* **Work instruction**
Exact copy, no pictures: restate each entry below word for word.

○ ○ ○

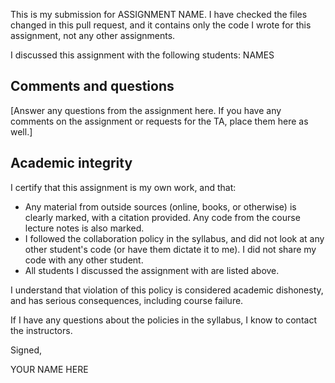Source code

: 
This is my submission for ASSIGNMENT NAME. I have checked the files changed in this pull request, and it contains only the code I wrote for this assignment, not any other assignments.

I discussed this assignment with the following students: NAMES

## Comments and questions

[Answer any questions from the assignment here. If you have any comments on the assignment or requests for the TA, place them here as well.]

## Academic integrity

I certify that this assignment is my own work, and that:

- Any material from outside sources (online, books, or otherwise) is clearly marked, with a citation provided. Any code from the course lecture notes is also marked.
- I followed the collaboration policy in the syllabus, and did not look at any other student's code (or have them dictate it to me). I did not share my code with any other student.
- All students I discussed the assignment with are listed above.

I understand that violation of this policy is considered academic dishonesty, and has serious consequences, including course failure.

If I have any questions about the policies in the syllabus, I know to contact the instructors.

Signed,

YOUR NAME HERE
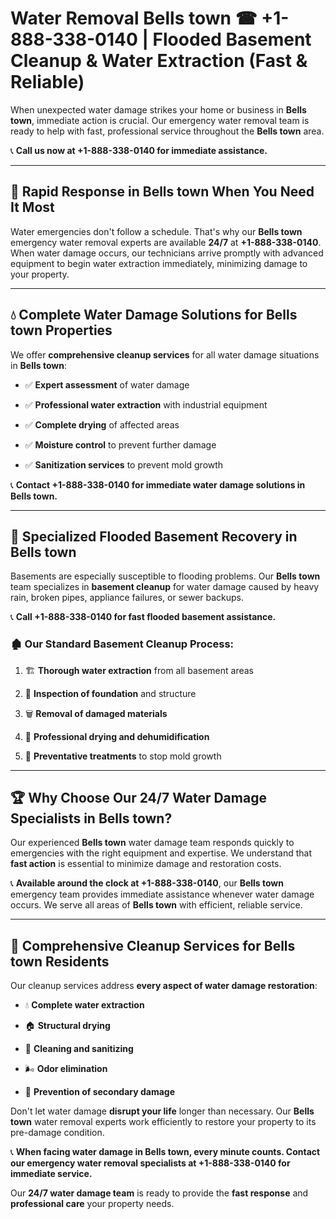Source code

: # Water Removal Bells town ☎ +1-888-338-0140 | Flooded Basement Cleanup & Water Extraction (Fast & Reliable)

When unexpected water damage strikes your home or business in **Bells town**, immediate action is crucial. Our emergency water removal team is ready to help with fast, professional service throughout the **Bells town** area. 

📞 **Call us now at +1-888-338-0140 for immediate assistance.**
---
## 🚀 Rapid Response in Bells town When You Need It Most
Water emergencies don't follow a schedule. That's why our **Bells town** emergency water removal experts are available **24/7** at **+1-888-338-0140**. When water damage occurs, our technicians arrive promptly with advanced equipment to begin water extraction immediately, minimizing damage to your property.
---
## 💧 Complete Water Damage Solutions for Bells town Properties
We offer **comprehensive cleanup services** for all water damage situations in **Bells town**:
- ✅ **Expert assessment** of water damage  
- ✅ **Professional water extraction** with industrial equipment  
- ✅ **Complete drying** of affected areas  
- ✅ **Moisture control** to prevent further damage  
- ✅ **Sanitization services** to prevent mold growth  
📞 **Contact +1-888-338-0140 for immediate water damage solutions in Bells town.**
---
## 🌊 Specialized Flooded Basement Recovery in Bells town
Basements are especially susceptible to flooding problems. Our **Bells town** team specializes in **basement cleanup** for water damage caused by heavy rain, broken pipes, appliance failures, or sewer backups. 
📞 **Call +1-888-338-0140 for fast flooded basement assistance.**
### 🏚️ Our Standard Basement Cleanup Process:
1. 🏗️ **Thorough water extraction** from all basement areas  
2. 🔎 **Inspection of foundation** and structure  
3. 🗑️ **Removal of damaged materials**  
4. 💨 **Professional drying and dehumidification**  
5. 🚫 **Preventative treatments** to stop mold growth  
---
## 🏆 Why Choose Our 24/7 Water Damage Specialists in Bells town?
Our experienced **Bells town** water damage team responds quickly to emergencies with the right equipment and expertise. We understand that **fast action** is essential to minimize damage and restoration costs.
📞 **Available around the clock at +1-888-338-0140**, our **Bells town** emergency team provides immediate assistance whenever water damage occurs. We serve all areas of **Bells town** with efficient, reliable service.
---
## 🧹 Comprehensive Cleanup Services for Bells town Residents
Our cleanup services address **every aspect of water damage restoration**:
- 💧 **Complete water extraction**  
- 🏠 **Structural drying**  
- 🧼 **Cleaning and sanitizing**  
- 🌬️ **Odor elimination**  
- 🚫 **Prevention of secondary damage**  
Don't let water damage **disrupt your life** longer than necessary. Our **Bells town** water removal experts work efficiently to restore your property to its pre-damage condition.
📞 **When facing water damage in Bells town, every minute counts. Contact our emergency water removal specialists at +1-888-338-0140 for immediate service.**
Our **24/7 water damage team** is ready to provide the **fast response** and **professional care** your property needs.

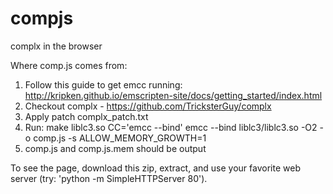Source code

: # compjs
complx in the browser

Where comp.js comes from:
1. Follow this guide to get emcc running: http://kripken.github.io/emscripten-site/docs/getting_started/index.html
2. Checkout complx - https://github.com/TricksterGuy/complx
3. Apply patch complx_patch.txt
4. Run:
  make liblc3.so CC='emcc --bind'
  emcc --bind liblc3/liblc3.so -O2 -o comp.js -s ALLOW_MEMORY_GROWTH=1
5. comp.js and comp.js.mem should be output

To see the page, download this zip, extract, and use your favorite web server (try: 'python -m SimpleHTTPServer 80').
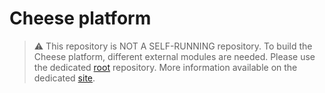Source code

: # Cheese platform

> :warning: This repository is NOT A SELF-RUNNING repository.
> To build the Cheese platform, different external modules are needed. Please use the dedicated [root](https://github.com/herd-ware/root) repository. More information available on the dedicated [site](https://herd-ware.github.io/).


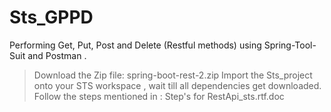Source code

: # Sts_GPPD
Performing Get, Put, Post and Delete (Restful methods) using Spring-Tool-Suit and Postman .  


> Download the Zip file: spring-boot-rest-2.zip
> Import the Sts_project onto your STS workspace , wait till all dependencies get downloaded.
> Follow the steps mentioned in : Step's for RestApi_sts.rtf.doc
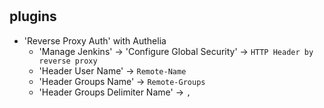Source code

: #

## plugins

- 'Reverse Proxy Auth' with Authelia
    - 'Manage Jenkins' -> 'Configure Global Security' -> `HTTP Header by reverse proxy`
    - 'Header User Name' -> `Remote-Name`
    - 'Header Groups Name' -> `Remote-Groups`
    - 'Header Groups Delimiter Name' -> `,`
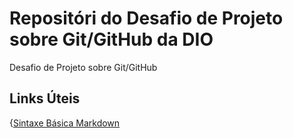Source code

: # Repositóri do Desafio de Projeto sobre Git/GitHub da DIO
Desafio de Projeto sobre Git/GitHub

## Links Úteis
{[Sintaxe Básica Markdown](https://www.markdownguide.org/basic-syntax/)
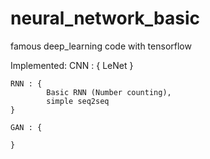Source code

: # neural_network_basic
famous deep_learning code with tensorflow

Implemented:
    CNN : {
            LeNet
    }

    RNN : {
            Basic RNN (Number counting),
            simple seq2seq
    }

    GAN : {

    }
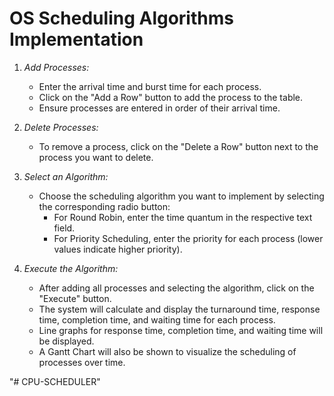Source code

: # OS Scheduling Algorithms Implementation

1. *Add Processes:*
   - Enter the arrival time and burst time for each process.
   - Click on the "Add a Row" button to add the process to the table.
   - Ensure processes are entered in order of their arrival time.

2. *Delete Processes:*
   - To remove a process, click on the "Delete a Row" button next to the process you want to delete.

3. *Select an Algorithm:*
   - Choose the scheduling algorithm you want to implement by selecting the corresponding radio button:
     - For Round Robin, enter the time quantum in the respective text field.
     - For Priority Scheduling, enter the priority for each process (lower values indicate higher priority).

4. *Execute the Algorithm:*
   - After adding all processes and selecting the algorithm, click on the "Execute" button.
   - The system will calculate and display the turnaround time, response time, completion time, and waiting time for each process.
   - Line graphs for response time, completion time, and waiting time will be displayed.
   - A Gantt Chart will also be shown to visualize the scheduling of processes over time.

"# CPU-SCHEDULER" 
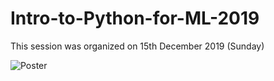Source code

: # Intro-to-Python-for-ML-2019
This session was organized on 15th December 2019 (Sunday)

![Poster](https://raw.githubusercontent.com/hnccbits/Intro-to-Python-for-ML-2019/master/15th%20DEC.png)

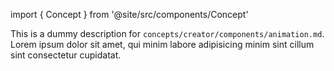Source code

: import { Concept } from '@site/src/components/Concept'

<Concept
  title    = "components/animation"
  kind     = "Advanced"
  category = "Creator"
  block    = {true}>
This is a dummy description for `concepts/creator/components/animation.md`.
Lorem ipsum dolor sit amet, qui minim labore adipisicing minim sint cillum sint consectetur cupidatat.
</Concept>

○ ○ ○

* **Exercise solution**
Source code

: 
This is my submission for ASSIGNMENT NAME. I have checked the files changed in this pull request, and it contains only the code I wrote for this assignment, not any other assignments.

I discussed this assignment with the following students: NAMES

## Comments and questions

[Answer any questions from the assignment here. If you have any comments on the assignment or requests for the TA, place them here as well.]

## Academic integrity

I certify that this assignment is my own work, and that:

- Any material from outside sources (online, books, or otherwise) is clearly marked, with a citation provided. Any code from the course lecture notes is also marked.
- I followed the collaboration policy in the syllabus, and did not look at any other student's code (or have them dictate it to me). I did not share my code with any other student.
- All students I discussed the assignment with are listed above.

I understand that violation of this policy is considered academic dishonesty, and has serious consequences, including course failure.

If I have any questions about the policies in the syllabus, I know to contact the instructors.

Signed,

YOUR NAME HERE
Source code

: # Water Removal Bells town ☎ +1-888-338-0140 | Flooded Basement Cleanup & Water Extraction (Fast & Reliable)

When unexpected water damage strikes your home or business in **Bells town**, immediate action is crucial. Our emergency water removal team is ready to help with fast, professional service throughout the **Bells town** area. 

📞 **Call us now at +1-888-338-0140 for immediate assistance.**
---
## 🚀 Rapid Response in Bells town When You Need It Most
Water emergencies don't follow a schedule. That's why our **Bells town** emergency water removal experts are available **24/7** at **+1-888-338-0140**. When water damage occurs, our technicians arrive promptly with advanced equipment to begin water extraction immediately, minimizing damage to your property.
---
## 💧 Complete Water Damage Solutions for Bells town Properties
We offer **comprehensive cleanup services** for all water damage situations in **Bells town**:
- ✅ **Expert assessment** of water damage  
- ✅ **Professional water extraction** with industrial equipment  
- ✅ **Complete drying** of affected areas  
- ✅ **Moisture control** to prevent further damage  
- ✅ **Sanitization services** to prevent mold growth  
📞 **Contact +1-888-338-0140 for immediate water damage solutions in Bells town.**
---
## 🌊 Specialized Flooded Basement Recovery in Bells town
Basements are especially susceptible to flooding problems. Our **Bells town** team specializes in **basement cleanup** for water damage caused by heavy rain, broken pipes, appliance failures, or sewer backups. 
📞 **Call +1-888-338-0140 for fast flooded basement assistance.**
### 🏚️ Our Standard Basement Cleanup Process:
1. 🏗️ **Thorough water extraction** from all basement areas  
2. 🔎 **Inspection of foundation** and structure  
3. 🗑️ **Removal of damaged materials**  
4. 💨 **Professional drying and dehumidification**  
5. 🚫 **Preventative treatments** to stop mold growth  
---
## 🏆 Why Choose Our 24/7 Water Damage Specialists in Bells town?
Our experienced **Bells town** water damage team responds quickly to emergencies with the right equipment and expertise. We understand that **fast action** is essential to minimize damage and restoration costs.
📞 **Available around the clock at +1-888-338-0140**, our **Bells town** emergency team provides immediate assistance whenever water damage occurs. We serve all areas of **Bells town** with efficient, reliable service.
---
## 🧹 Comprehensive Cleanup Services for Bells town Residents
Our cleanup services address **every aspect of water damage restoration**:
- 💧 **Complete water extraction**  
- 🏠 **Structural drying**  
- 🧼 **Cleaning and sanitizing**  
- 🌬️ **Odor elimination**  
- 🚫 **Prevention of secondary damage**  
Don't let water damage **disrupt your life** longer than necessary. Our **Bells town** water removal experts work efficiently to restore your property to its pre-damage condition.
📞 **When facing water damage in Bells town, every minute counts. Contact our emergency water removal specialists at +1-888-338-0140 for immediate service.**
Our **24/7 water damage team** is ready to provide the **fast response** and **professional care** your property needs.

Source code

: # compjs
complx in the browser

Where comp.js comes from:
1. Follow this guide to get emcc running: http://kripken.github.io/emscripten-site/docs/getting_started/index.html
2. Checkout complx - https://github.com/TricksterGuy/complx
3. Apply patch complx_patch.txt
4. Run:
  make liblc3.so CC='emcc --bind'
  emcc --bind liblc3/liblc3.so -O2 -o comp.js -s ALLOW_MEMORY_GROWTH=1
5. comp.js and comp.js.mem should be output

To see the page, download this zip, extract, and use your favorite web server (try: 'python -m SimpleHTTPServer 80').
Source code

: # Cheese platform

> :warning: This repository is NOT A SELF-RUNNING repository.
> To build the Cheese platform, different external modules are needed. Please use the dedicated [root](https://github.com/herd-ware/root) repository. More information available on the dedicated [site](https://herd-ware.github.io/).


Source code

: # Sts_GPPD
Performing Get, Put, Post and Delete (Restful methods) using Spring-Tool-Suit and Postman .  


> Download the Zip file: spring-boot-rest-2.zip
> Import the Sts_project onto your STS workspace , wait till all dependencies get downloaded.
> Follow the steps mentioned in : Step's for RestApi_sts.rtf.doc
Source code

: #

## plugins

- 'Reverse Proxy Auth' with Authelia
    - 'Manage Jenkins' -> 'Configure Global Security' -> `HTTP Header by reverse proxy`
    - 'Header User Name' -> `Remote-Name`
    - 'Header Groups Name' -> `Remote-Groups`
    - 'Header Groups Delimiter Name' -> `,`
Source code

: # Repositóri do Desafio de Projeto sobre Git/GitHub da DIO
Desafio de Projeto sobre Git/GitHub

## Links Úteis
{[Sintaxe Básica Markdown](https://www.markdownguide.org/basic-syntax/)
Source code

: # neural_network_basic
famous deep_learning code with tensorflow

Implemented:
    CNN : {
            LeNet
    }

    RNN : {
            Basic RNN (Number counting),
            simple seq2seq
    }

    GAN : {

    }
Source code

: # OS Scheduling Algorithms Implementation

1. *Add Processes:*
   - Enter the arrival time and burst time for each process.
   - Click on the "Add a Row" button to add the process to the table.
   - Ensure processes are entered in order of their arrival time.

2. *Delete Processes:*
   - To remove a process, click on the "Delete a Row" button next to the process you want to delete.

3. *Select an Algorithm:*
   - Choose the scheduling algorithm you want to implement by selecting the corresponding radio button:
     - For Round Robin, enter the time quantum in the respective text field.
     - For Priority Scheduling, enter the priority for each process (lower values indicate higher priority).

4. *Execute the Algorithm:*
   - After adding all processes and selecting the algorithm, click on the "Execute" button.
   - The system will calculate and display the turnaround time, response time, completion time, and waiting time for each process.
   - Line graphs for response time, completion time, and waiting time will be displayed.
   - A Gantt Chart will also be shown to visualize the scheduling of processes over time.

"# CPU-SCHEDULER" 
Source code

: # Intro-to-Python-for-ML-2019
This session was organized on 15th December 2019 (Sunday)

![Poster](https://raw.githubusercontent.com/hnccbits/Intro-to-Python-for-ML-2019/master/15th%20DEC.png)

Source code

: import { Concept } from '@site/src/components/Concept'

<Concept
  title    = "components/animation"
  kind     = "Advanced"
  category = "Creator"
  block    = {true}>
This is a dummy description for `concepts/creator/components/animation.md`.
Lorem ipsum dolor sit amet, qui minim labore adipisicing minim sint cillum sint consectetur cupidatat.
</Concept>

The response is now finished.